Only one man had seen a hatching and survived; he had managed to find shelter in a hole in the ground, blocking it from the inside with rocks as the scupps swarmed all around it. The scupps were purple buzzing flying discs the size of Earth locusts, that had lots of tiny black claws and a mouth like a crab, except that crabs didn't fly and eat people. The man, Daniel, had returned to the cliff caves that were the landing base of the colonists and told his frightening tale. He had been exploring the coast in an area where none of the colonists had yet been, when one morning he noticed a few purple spots in the sand. He examined a few, and found that they were all large shells, larger than a man's head, buried in the sand, and burrowing to the surface. Over the next few days, the shells stuck farther and farther out of the sand until they were completely exposed on the surface. There were now thousands of them. Then, they hatched open, revealing the swarming death within that shot towards the sky in a cloud.

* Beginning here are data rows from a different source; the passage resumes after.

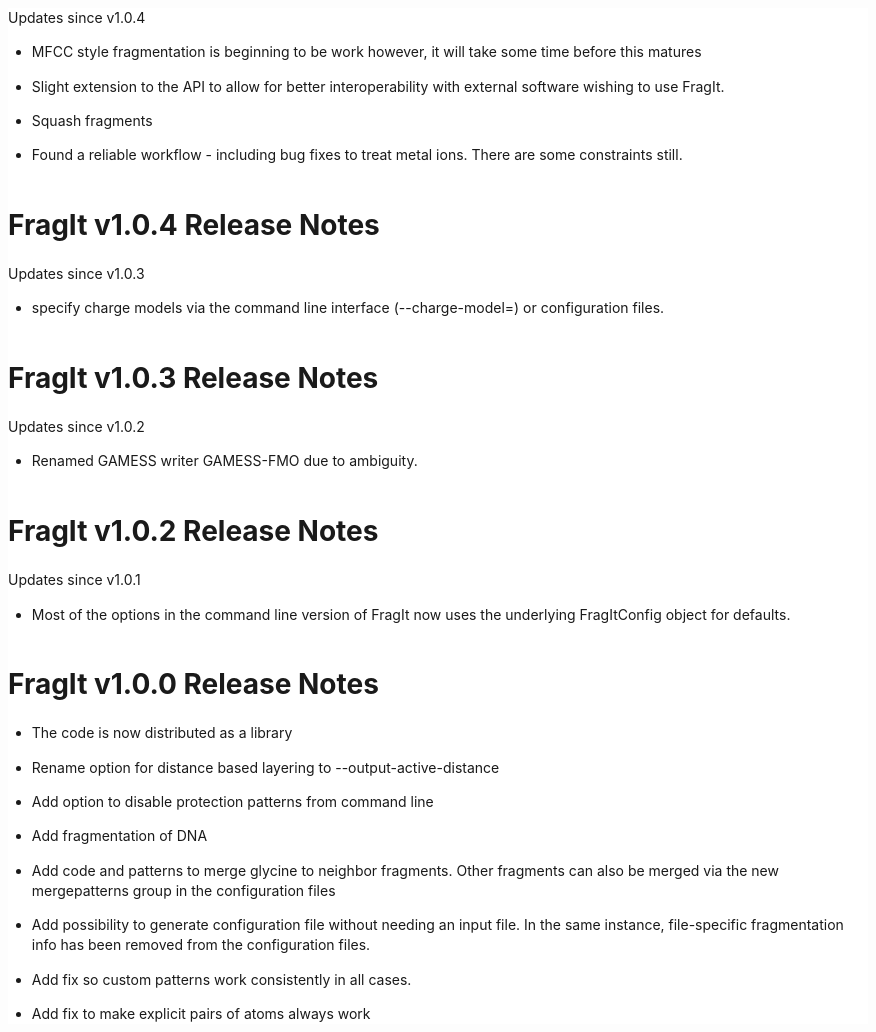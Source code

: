 Updates since v1.0.4

 * MFCC style fragmentation is beginning to be work
   however, it will take some time before this matures

 * Slight extension to the API to allow for better
   interoperability with external software wishing
   to use FragIt.

 * Squash fragments

 * Found a reliable workflow - including bug fixes
   to treat metal ions. There are some constraints
   still.

FragIt v1.0.4 Release Notes
===========================

Updates since v1.0.3

 * specify charge models via the command
   line interface (--charge-model=) or
   configuration files.

FragIt v1.0.3 Release Notes
===========================

Updates since v1.0.2

 * Renamed GAMESS writer GAMESS-FMO due
   to ambiguity.

FragIt v1.0.2 Release Notes
===========================

Updates since v1.0.1

 * Most of the options in the command line
   version of FragIt now uses the underlying
   FragItConfig object for defaults.

FragIt v1.0.0 Release Notes
===========================

 * The code is now distributed as a library

 * Rename option for distance based layering to
     --output-active-distance

 * Add option to disable protection patterns
   from command line

 * Add fragmentation of DNA

 * Add code and patterns to merge glycine to
   neighbor fragments. Other fragments can
   also be merged via the new mergepatterns
   group in the configuration files

 * Add possibility to generate configuration
   file without needing an input file. In the
   same instance, file-specific fragmentation
   info has been removed from the configuration
   files.

 * Add fix so custom patterns work consistently
   in all cases.

 * Add fix to make explicit pairs of atoms always
   work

He was lucky to survive, in his hole in the ground. The others who had gone with him had not been so lucky. Only their bones remained to show they had ever existed.

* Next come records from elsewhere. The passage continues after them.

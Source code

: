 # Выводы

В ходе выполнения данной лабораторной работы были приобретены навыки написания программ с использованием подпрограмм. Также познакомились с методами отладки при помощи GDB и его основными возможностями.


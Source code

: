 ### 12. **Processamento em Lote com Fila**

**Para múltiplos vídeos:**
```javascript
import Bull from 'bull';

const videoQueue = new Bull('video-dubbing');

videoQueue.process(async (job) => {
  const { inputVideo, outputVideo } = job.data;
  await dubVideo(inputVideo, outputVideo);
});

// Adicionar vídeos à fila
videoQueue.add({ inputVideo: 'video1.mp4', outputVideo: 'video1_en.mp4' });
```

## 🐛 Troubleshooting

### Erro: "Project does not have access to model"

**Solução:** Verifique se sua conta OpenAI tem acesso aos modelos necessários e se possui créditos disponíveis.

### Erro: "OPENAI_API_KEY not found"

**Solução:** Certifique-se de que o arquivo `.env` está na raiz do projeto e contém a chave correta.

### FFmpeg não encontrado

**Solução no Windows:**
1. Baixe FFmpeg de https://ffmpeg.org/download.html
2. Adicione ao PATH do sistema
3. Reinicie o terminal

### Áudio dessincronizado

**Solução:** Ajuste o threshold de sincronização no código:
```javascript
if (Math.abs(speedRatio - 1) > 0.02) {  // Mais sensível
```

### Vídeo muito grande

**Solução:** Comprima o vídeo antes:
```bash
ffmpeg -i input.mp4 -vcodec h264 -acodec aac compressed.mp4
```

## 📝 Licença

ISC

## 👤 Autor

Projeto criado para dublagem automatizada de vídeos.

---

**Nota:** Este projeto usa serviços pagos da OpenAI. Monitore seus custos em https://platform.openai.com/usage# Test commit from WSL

Word was sent to all the outlying farms, to watch for the scupp shells and stay away from the coasts, and to return to the cliffs as soon as possible, since no one knew how widespread the hatching would be, or how many more times it would happen that season. For some reason, the scupps seemed to stay out of caves during the one hatching that Daniel witnessed. The theory was that because the caves were bare rock there was nowhere for the scupps to burrow to hibernate and transform, before again rising to the surface. The shells could be cracked with a hard blow, but there were too many for that to be effective. The colonists in the cliffs were experimenting with ways to kill the scupps before the next hatching, but so far had been unable to find anything that worked.

Ann and Edward had received the warning, but Edward insisted that they were far enough inland that they were not in immediate danger. Besides, the grain would be ready to harvest in a couple of weeks. They were probably okay to wait until their crop was ready to go back to the cliff caves. Ann had reminded Edward that they had to cut back to the coast to reach the caves; the nearest inland route was many miles longer and impassible for the wagon; a road had not yet been cleared through the thick vegetation. Edward had been confident that they could make it, though, so they had stayed. And I stayed with him. I could have left; could have made him leave. But I didn't. I thought he was the strong one then.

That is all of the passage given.